*Instructions for the task*: For every line in the data below that contains "name", copy the line.

____ Material for this task

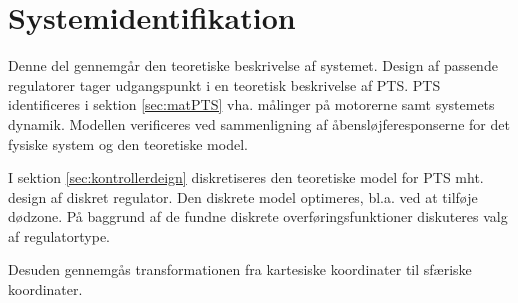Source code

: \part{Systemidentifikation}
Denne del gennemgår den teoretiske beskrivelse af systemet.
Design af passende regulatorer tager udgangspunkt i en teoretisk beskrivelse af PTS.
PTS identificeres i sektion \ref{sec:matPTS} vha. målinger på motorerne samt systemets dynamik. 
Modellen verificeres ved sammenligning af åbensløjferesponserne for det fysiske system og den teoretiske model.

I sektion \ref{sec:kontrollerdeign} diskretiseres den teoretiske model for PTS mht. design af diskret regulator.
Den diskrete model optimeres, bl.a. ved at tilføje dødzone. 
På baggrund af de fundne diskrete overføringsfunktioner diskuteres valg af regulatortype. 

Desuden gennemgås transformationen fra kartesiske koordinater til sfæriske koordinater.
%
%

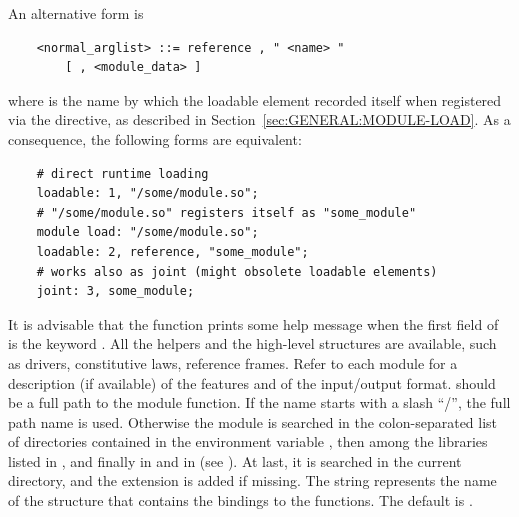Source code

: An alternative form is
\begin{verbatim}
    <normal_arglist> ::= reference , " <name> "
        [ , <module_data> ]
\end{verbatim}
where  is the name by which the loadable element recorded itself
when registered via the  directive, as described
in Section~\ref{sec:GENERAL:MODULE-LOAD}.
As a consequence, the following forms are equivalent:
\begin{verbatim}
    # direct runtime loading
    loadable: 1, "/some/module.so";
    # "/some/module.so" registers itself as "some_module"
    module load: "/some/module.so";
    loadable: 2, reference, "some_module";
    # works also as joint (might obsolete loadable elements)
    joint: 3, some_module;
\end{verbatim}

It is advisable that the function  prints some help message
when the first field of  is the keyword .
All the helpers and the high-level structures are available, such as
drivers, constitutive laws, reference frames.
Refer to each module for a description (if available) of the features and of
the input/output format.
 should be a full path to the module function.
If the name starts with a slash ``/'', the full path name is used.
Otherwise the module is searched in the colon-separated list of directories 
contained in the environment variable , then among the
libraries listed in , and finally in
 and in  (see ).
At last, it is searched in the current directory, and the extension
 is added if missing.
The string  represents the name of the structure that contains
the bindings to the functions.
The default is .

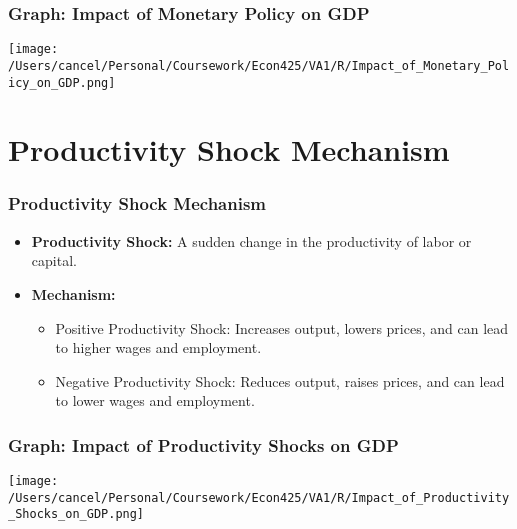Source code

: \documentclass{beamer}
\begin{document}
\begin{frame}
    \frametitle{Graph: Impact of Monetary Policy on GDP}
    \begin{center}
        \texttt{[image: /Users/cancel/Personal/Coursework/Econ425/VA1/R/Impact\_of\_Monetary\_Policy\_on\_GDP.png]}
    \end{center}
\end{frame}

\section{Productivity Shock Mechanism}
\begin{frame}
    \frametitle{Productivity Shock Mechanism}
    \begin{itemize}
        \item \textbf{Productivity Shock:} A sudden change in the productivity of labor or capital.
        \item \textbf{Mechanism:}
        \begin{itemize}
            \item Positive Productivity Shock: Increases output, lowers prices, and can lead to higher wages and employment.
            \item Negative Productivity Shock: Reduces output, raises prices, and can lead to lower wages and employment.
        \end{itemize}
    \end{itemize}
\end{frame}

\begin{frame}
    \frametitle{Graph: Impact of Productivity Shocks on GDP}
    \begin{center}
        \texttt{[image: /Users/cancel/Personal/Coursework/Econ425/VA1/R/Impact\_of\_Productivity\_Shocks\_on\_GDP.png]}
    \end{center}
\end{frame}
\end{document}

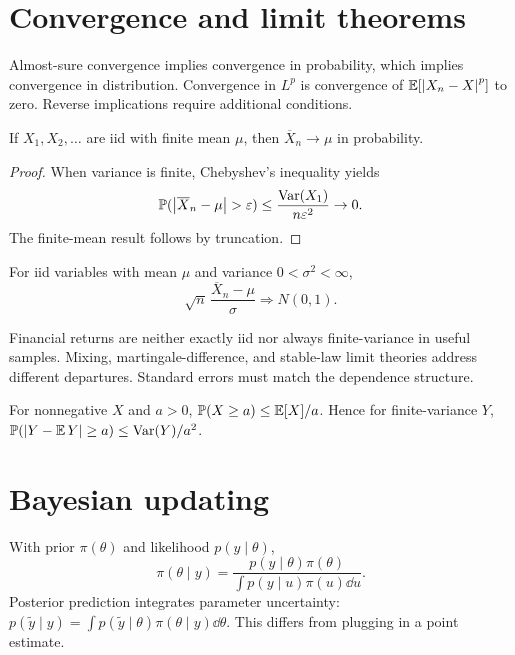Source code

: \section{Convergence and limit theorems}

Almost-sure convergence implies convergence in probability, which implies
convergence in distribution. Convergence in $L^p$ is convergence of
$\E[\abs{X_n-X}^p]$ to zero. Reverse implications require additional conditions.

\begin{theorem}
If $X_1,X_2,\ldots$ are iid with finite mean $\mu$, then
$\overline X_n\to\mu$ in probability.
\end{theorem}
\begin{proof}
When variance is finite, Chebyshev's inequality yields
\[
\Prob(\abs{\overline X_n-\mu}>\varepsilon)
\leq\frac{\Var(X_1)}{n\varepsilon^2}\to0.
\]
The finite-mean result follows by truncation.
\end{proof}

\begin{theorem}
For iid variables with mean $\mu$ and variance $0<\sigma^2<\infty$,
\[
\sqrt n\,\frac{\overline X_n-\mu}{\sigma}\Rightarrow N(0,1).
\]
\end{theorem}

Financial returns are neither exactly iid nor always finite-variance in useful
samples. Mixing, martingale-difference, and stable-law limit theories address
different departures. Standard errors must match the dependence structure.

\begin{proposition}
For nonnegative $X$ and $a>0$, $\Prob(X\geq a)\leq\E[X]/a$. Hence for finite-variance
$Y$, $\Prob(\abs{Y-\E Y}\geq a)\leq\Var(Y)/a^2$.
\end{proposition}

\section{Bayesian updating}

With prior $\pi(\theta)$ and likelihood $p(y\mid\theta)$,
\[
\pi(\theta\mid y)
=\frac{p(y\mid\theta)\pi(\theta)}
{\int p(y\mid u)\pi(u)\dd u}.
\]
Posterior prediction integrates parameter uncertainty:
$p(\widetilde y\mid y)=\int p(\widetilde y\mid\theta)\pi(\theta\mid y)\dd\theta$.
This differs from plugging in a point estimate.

________
____ Material for this task

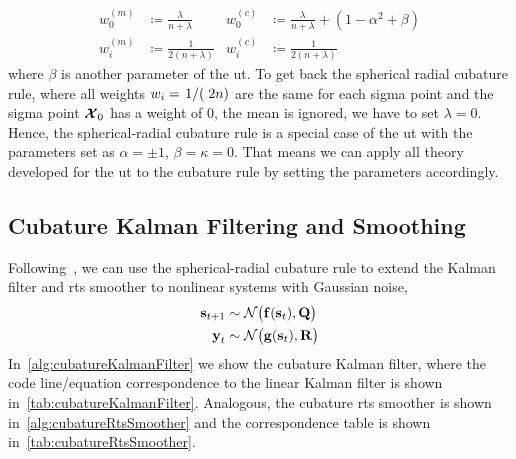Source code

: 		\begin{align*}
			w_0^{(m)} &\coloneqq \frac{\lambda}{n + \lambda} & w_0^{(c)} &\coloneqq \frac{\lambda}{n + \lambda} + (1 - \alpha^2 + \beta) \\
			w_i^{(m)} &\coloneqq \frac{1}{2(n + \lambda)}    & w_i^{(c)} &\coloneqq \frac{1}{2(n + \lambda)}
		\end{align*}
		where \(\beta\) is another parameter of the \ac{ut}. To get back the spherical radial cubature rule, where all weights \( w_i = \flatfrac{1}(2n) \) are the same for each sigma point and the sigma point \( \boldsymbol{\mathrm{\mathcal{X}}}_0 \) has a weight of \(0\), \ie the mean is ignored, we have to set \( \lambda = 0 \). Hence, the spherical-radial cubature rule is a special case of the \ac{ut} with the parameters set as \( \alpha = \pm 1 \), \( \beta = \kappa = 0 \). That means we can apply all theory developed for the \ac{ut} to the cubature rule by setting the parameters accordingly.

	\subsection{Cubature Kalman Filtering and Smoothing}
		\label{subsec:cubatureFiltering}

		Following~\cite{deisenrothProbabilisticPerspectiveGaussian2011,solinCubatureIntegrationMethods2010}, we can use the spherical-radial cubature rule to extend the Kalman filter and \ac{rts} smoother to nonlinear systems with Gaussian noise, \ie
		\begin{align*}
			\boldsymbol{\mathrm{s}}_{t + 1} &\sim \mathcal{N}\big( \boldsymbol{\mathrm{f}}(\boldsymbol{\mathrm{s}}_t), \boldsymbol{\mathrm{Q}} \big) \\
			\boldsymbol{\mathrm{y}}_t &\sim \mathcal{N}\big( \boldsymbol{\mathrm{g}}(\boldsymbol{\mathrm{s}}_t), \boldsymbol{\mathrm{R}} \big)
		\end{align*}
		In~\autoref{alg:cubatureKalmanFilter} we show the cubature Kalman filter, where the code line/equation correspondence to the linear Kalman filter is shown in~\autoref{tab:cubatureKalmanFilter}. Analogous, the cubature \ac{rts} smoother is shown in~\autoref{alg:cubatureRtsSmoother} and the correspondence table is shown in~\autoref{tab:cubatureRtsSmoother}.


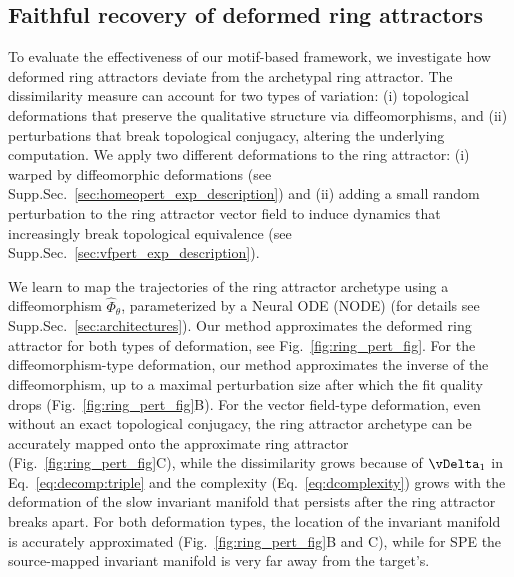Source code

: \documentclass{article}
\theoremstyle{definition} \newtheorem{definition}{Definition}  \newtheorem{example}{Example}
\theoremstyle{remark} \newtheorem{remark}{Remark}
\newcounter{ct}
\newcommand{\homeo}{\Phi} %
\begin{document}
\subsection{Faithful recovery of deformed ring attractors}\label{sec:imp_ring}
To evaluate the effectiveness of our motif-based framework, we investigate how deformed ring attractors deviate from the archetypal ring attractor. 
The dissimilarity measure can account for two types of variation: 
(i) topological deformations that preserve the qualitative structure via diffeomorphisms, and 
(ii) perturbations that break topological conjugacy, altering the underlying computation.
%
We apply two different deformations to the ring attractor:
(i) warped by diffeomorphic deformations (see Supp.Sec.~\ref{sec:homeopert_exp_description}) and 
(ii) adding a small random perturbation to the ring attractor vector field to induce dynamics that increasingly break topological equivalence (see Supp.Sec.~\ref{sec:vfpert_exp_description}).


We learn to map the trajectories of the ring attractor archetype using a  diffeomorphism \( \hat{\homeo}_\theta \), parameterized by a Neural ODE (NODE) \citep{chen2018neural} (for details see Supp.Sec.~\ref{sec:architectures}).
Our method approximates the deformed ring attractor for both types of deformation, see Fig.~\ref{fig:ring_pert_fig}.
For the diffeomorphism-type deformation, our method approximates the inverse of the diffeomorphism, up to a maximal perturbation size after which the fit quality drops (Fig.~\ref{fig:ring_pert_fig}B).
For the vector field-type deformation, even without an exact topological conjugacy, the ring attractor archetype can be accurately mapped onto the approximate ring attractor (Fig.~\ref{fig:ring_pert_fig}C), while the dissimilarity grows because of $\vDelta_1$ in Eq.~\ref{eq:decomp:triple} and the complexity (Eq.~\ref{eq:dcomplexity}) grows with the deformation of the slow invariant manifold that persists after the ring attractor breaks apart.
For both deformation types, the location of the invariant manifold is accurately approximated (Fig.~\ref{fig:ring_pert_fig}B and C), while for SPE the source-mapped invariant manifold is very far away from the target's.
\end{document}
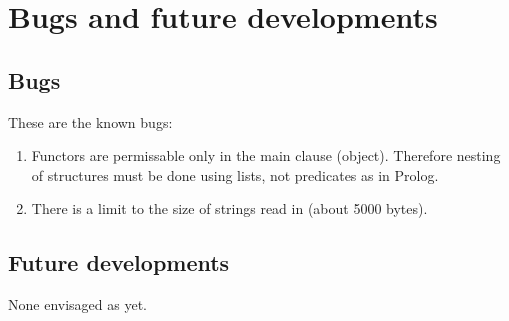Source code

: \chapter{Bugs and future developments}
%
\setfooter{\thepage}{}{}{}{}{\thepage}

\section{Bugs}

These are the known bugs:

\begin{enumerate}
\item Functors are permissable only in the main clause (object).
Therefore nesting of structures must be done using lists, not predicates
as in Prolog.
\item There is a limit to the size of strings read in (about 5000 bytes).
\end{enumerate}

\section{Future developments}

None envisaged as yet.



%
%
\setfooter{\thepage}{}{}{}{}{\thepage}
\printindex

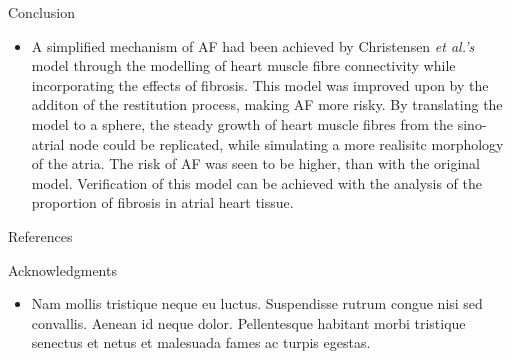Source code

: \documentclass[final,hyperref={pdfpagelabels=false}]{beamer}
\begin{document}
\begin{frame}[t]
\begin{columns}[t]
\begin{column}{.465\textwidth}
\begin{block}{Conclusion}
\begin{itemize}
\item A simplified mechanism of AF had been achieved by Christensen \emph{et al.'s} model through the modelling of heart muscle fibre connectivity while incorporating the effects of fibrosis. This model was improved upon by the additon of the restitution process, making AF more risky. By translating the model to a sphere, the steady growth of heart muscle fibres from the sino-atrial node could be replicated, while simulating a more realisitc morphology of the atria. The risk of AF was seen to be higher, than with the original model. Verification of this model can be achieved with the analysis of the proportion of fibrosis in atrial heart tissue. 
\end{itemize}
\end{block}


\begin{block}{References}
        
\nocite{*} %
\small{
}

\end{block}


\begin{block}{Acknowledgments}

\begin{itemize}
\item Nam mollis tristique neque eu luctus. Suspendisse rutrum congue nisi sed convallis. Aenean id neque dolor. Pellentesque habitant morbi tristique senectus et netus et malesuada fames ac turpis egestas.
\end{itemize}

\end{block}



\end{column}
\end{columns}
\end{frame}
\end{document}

________

*Finished task*:
    <normal_arglist> ::= reference , " <name> "
where  is the name by which the loadable element recorded itself
If the name starts with a slash ``/'', the full path name is used.
The string  represents the name of the structure that contains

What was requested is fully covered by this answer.